TASK DIRECTIONS
Leaving the pictures aside, repeat every line below exactly.

SUPPLIED MATERIAL
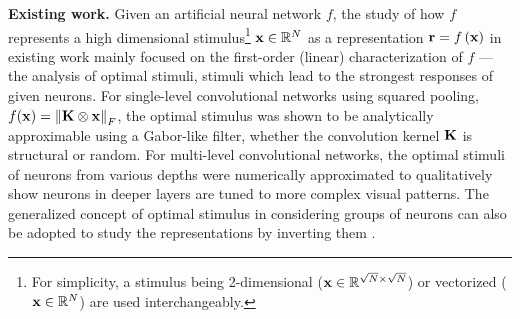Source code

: \documentclass[10pt,twocolumn,letterpaper]{article}
\begin{document}

\newcommand{\expstimdim}{For simplicity, a stimulus being 2-dimensional (\ie ${\bf{x}} \in \mathbb{R}^{\sqrt{N} \times \sqrt{N}}$) or vectorized (\ie ${\bf{x}} \in \mathbb{R}^N$) are used interchangeably.}

{\bf Existing work.} 
Given an artificial neural network $f$, the study of how $f$ represents a high dimensional stimulus\footnote{\expstimdim} ${\bf{x}} \in \mathbb{R}^N$ as a representation 
${\bf{r}} = f\left( {\bf{x}} \right)$ in existing work mainly focused on the first-order (\ie linear) characterization of $f$ --- the analysis of optimal stimuli, stimuli which lead to the strongest responses of given neurons.
For single-level convolutional networks using squared pooling, \ie $f({\bf{x}}) = \left\| {\bf{K}} \otimes {\bf{x}} \right\|_{F}$, the optimal stimulus was shown to be analytically approximable \cite{saxe2011random} using a Gabor-like filter, whether the convolution kernel $\bf{K}$ is structural or random.
For multi-level convolutional networks, the optimal stimuli of neurons from various depths were numerically approximated \cite{ngiam2010tiled, le2012building, zeiler2014visualizing, simonyan2013deep} to qualitatively show neurons in deeper layers are tuned to more complex visual patterns.
The generalized concept of optimal stimulus in considering groups of neurons can also be adopted to study the representations by inverting them \cite{mahendran2014understanding}.
\end{document}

SOLUTION
Source code

: \documentclass[10pt,twocolumn,letterpaper]{article}
\begin{document}

\newcommand{\expstimdim}{For simplicity, a stimulus being 2-dimensional (\ie ${\bf{x}} \in \mathbb{R}^{\sqrt{N} \times \sqrt{N}}$) or vectorized (\ie ${\bf{x}} \in \mathbb{R}^N$) are used interchangeably.}

{\bf Existing work.} 
Given an artificial neural network $f$, the study of how $f$ represents a high dimensional stimulus\footnote{\expstimdim} ${\bf{x}} \in \mathbb{R}^N$ as a representation 
${\bf{r}} = f\left( {\bf{x}} \right)$ in existing work mainly focused on the first-order (\ie linear) characterization of $f$ --- the analysis of optimal stimuli, stimuli which lead to the strongest responses of given neurons.
For single-level convolutional networks using squared pooling, \ie $f({\bf{x}}) = \left\| {\bf{K}} \otimes {\bf{x}} \right\|_{F}$, the optimal stimulus was shown to be analytically approximable \cite{saxe2011random} using a Gabor-like filter, whether the convolution kernel $\bf{K}$ is structural or random.
For multi-level convolutional networks, the optimal stimuli of neurons from various depths were numerically approximated \cite{ngiam2010tiled, le2012building, zeiler2014visualizing, simonyan2013deep} to qualitatively show neurons in deeper layers are tuned to more complex visual patterns.
The generalized concept of optimal stimulus in considering groups of neurons can also be adopted to study the representations by inverting them \cite{mahendran2014understanding}.
\end{document}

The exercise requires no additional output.